The June 20, 2018 decision by the Delaware Bankruptcy Court in Woodbridge Group of Companies, LLC should prompt those involved in claims trading to reassess transactions where the underlying documents have anti-assignment provisions. Parties to loan transactions outside of a bankruptcy will also benefit from the court’s guidance on when assignments constitute a breach of the operative agreements, rather than being outright void. The lesson for all is that the treatment of an anti-assignment provision under Delaware law turns on the language of the operative document.
The debtor entered into a pre-petition loan agreement and issued three promissory notes related thereto to the lender, all governed by Delaware law. The notes contained the following anti-assignment clause:
No Assignment: Neither this Note, the Loan Agreement of even date herewith between [the debtor] and Lender, nor all other instruments executed or to be executed in connection therewith (collectively, the “Collateral Assignment Documents”) are assignable by Lender without the [debtor’s] written consent and any such attempted assignment without such consent shall be null and void.
The loan agreement further provided that the “Lender shall not assign, voluntarily, by operation of law or otherwise, any of its rights hereunder …” without the debtor’s written consent, or else the assignment would be null and void.
In the course of the debtor’s bankruptcy, the lender assigned its notes to a claims purchaser, Contrarian Funds, LLC. Contrarian filed a proof of claim for amounts owed on the notes.
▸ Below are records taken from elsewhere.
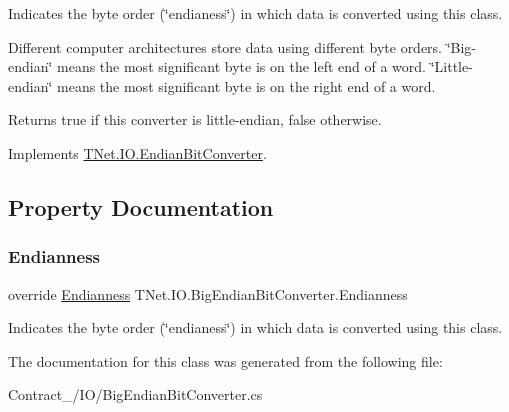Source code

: Indicates the byte order (\char`\"{}endianess\char`\"{}) in which data is converted using this class. 

Different computer architectures store data using different byte orders. \char`\"{}\+Big-\/endian\char`\"{} means the most significant byte is on the left end of a word. \char`\"{}\+Little-\/endian\char`\"{} means the most significant byte is on the right end of a word. 

\begin{DoxyReturn}{Returns}
true if this converter is little-\/endian, false otherwise.
\end{DoxyReturn}


Implements \mbox{\hyperlink{class_t_net_1_1_i_o_1_1_endian_bit_converter_a0fe24cd850d8da0da9f75ef0467551cb}{T\+Net.\+I\+O.\+Endian\+Bit\+Converter}}.



\subsection{Property Documentation}
\mbox{\label{class_t_net_1_1_i_o_1_1_big_endian_bit_converter_a2bb1043e1dd56349111dcf2b20169063}} 
\subsubsection{\texorpdfstring{Endianness}{Endianness}}
{\footnotesize\ttfamily override \mbox{\hyperlink{namespace_t_net_1_1_i_o_afd413ccca7a2b11b5a201325685881dc}{Endianness}} T\+Net.\+I\+O.\+Big\+Endian\+Bit\+Converter.\+Endianness\hspace{0.3cm}{\ttfamily [get]}}



Indicates the byte order (\char`\"{}endianess\char`\"{}) in which data is converted using this class. 



The documentation for this class was generated from the following file\+:\begin{DoxyCompactItemize}
\item 
Contract\+\_\+/\+I\+O/Big\+Endian\+Bit\+Converter.\+cs\end{DoxyCompactItemize}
The debtor objected to the claims under 11 U.S.C. § 502(d) on the grounds that the transfers were void (i.e., Contrarian did not have a valid interest on which to submit a claim). Contrarian challenged the debtor’s objection on three grounds: (1) the anti-assignment provision is not valid under Delaware law; (2) the debtor’s breach of its payment obligations negated the anti-assignment provision; and (3) the Uniform Commercial Code (UCC) overrode the anti-assignment provision. The court disagreed with all of Contrarian’s challenges and sustained the objection to the claim.
Delaware Bankruptcy Court Decision
First, Delaware law recognizes the validity of restraining assignability of contract rights, but construes such provisions narrowly. Attention is thus given to whether the anti-assignment provision not only restricts transfer, but also renders such transfer void. If there is merely a restriction on transfer, that controls the right but not the power to transfer. Where only the right to transfer is restricted, doing so will expose the violating party to a claim for breach of the agreement. If the intent is to eliminate the power to transfer, one must include language rendering the transfer void. In this instance, because the anti-assignment provisions read together eliminated both the right and power to transfer, the court found that the transfer to Contrarian was void and it had no basis on which to prosecute a claim against the debtor.
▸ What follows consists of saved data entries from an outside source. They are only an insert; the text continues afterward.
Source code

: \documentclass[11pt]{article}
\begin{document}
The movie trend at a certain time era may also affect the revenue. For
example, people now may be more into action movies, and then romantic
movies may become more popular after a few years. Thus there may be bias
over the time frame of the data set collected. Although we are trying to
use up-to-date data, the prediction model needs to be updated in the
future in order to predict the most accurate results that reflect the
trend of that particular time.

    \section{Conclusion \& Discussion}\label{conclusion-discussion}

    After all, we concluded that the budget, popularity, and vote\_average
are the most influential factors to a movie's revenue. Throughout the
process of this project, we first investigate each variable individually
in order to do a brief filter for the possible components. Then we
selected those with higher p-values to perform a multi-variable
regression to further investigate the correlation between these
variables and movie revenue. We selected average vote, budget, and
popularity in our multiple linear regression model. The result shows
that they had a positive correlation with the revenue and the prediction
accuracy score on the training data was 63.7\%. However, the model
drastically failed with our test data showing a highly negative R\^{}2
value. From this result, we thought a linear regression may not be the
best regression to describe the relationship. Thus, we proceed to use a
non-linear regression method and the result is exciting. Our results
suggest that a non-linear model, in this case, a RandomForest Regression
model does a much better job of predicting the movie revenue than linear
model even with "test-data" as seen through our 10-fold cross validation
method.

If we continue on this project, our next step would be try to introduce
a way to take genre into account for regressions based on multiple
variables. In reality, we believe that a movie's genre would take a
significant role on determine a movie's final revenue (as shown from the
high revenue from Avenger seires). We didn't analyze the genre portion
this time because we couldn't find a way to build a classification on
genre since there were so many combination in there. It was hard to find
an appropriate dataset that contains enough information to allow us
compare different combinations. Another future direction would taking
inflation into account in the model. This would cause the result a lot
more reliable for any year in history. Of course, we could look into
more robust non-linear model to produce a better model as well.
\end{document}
Second, any “disability” in a claim travels with the claim when it is acquired by a claim trader in a bankruptcy. This follows the principle that a non-breaching party cannot emerge post-breach with greater rights than it had pre-breach. Nevertheless, Contrarian cited Delaware cases supporting that where there is a material breach of an agreement, the non-breaching party is relieved of its performance obligations. Although the court agreed that the debtor’s failure to pay under the notes was a material breach and recognized the authorities cited by Contrarian, it found that the debtor’s breach did not eliminate the restriction on assignment by the lender. It is difficult to harmonize the court’s relatively conclusory finding with the case law relieving performance when there is a material breach. Language clarifying the treatment of an assignment following triggering events, such as a breach or insolvency, should be utilized to avoid leaving this outcome to the court’s view in a particular case.
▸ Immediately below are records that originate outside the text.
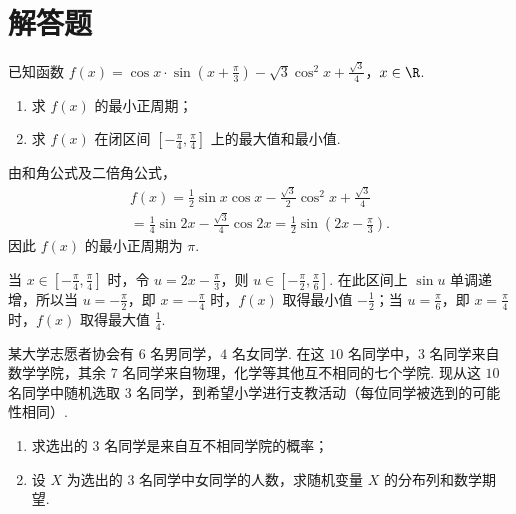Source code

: \section{解答题}

\begin{problem}
已知函数 \(f(x) = \cos x \cdot \sin\left(x + \frac{\pi}{3}\right) - \sqrt{3}\cos^2 x + \frac{\sqrt{3}}{4}\)，\(x \in \R\).

\begin{enumerate}
\item 求 \(f(x)\) 的最小正周期；
\item 求 \( f(x) \) 在闭区间 \(\left[-\frac{\pi}{4}, \frac{\pi}{4}\right]\) 上的最大值和最小值.
\end{enumerate}
\end{problem}

\begin{solution}
由和角公式及二倍角公式，
\[
\begin{gathered}
f(x)=\frac12\sin x\cos x-\frac{\sqrt3}{2}\cos^2x+\frac{\sqrt3}{4}\\
=\frac14\sin2x-\frac{\sqrt3}{4}\cos2x
=\frac12\sin\left(2x-\frac{\pi}{3}\right).
\end{gathered}
\]
因此 \(f(x)\) 的最小正周期为 \(\pi\).

当 \(x\in\left[-\frac{\pi}{4},\frac{\pi}{4}\right]\) 时，令 \(u=2x-\frac{\pi}{3}\)，则 \(u\in\left[-\frac{\pi}{2},\frac{\pi}{6}\right]\). 在此区间上 \(\sin u\) 单调递增，所以当 \(u=-\frac{\pi}{2}\)，即 \(x=-\frac{\pi}{4}\) 时，\(f(x)\) 取得最小值 \(-\frac12\)；当 \(u=\frac{\pi}{6}\)，即 \(x=\frac{\pi}{4}\) 时，\(f(x)\) 取得最大值 \(\frac14\).
\end{solution}

\begin{problem}
某大学志愿者协会有 \(6\) 名男同学，\(4\) 名女同学. 在这 \(10\) 名同学中，\(3\) 名同学来自数学学院，其余 \(7\) 名同学来自物理，化学等其他互不相同的七个学院. 现从这 \(10\) 名同学中随机选取 \(3\) 名同学，到希望小学进行支教活动（每位同学被选到的可能性相同）.

\begin{enumerate}
\item 求选出的 \(3\) 名同学是来自互不相同学院的概率；
\item 设 \(X\) 为选出的 \(3\) 名同学中女同学的人数，求随机变量 \(X\) 的分布列和数学期望.
\end{enumerate}
\end{problem}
Third, the UCC did not override the anti-assignment provision because Contrarian acquired the notes and not a security interest in the notes. UCC §9-408 is applicable only to grants of security interests and does not address a restriction on assignment of the instrument itself. UCC §9-406 endorses the enforceability of anti-assignment provisions governing the transfer of a note. The court’s ruling suggests that had the transfer been structured to provide Contrarian a security interest in the notes, UCC §9-408 might apply and override the anti-assignment provision.
In conclusion, it is unlikely that the Woodbridge decision will significantly impact the claims trading market. As the court noted, the modern claims trading industry is robust and fruitful, with the liquidity in claims being perhaps the most significant change in bankruptcy proceedings in the past decade. However, Woodbridge offers a cautionary tale for those transferring claims – warranting a careful assessment of the operative documents to identify and work around, if possible, any restraints on transfer.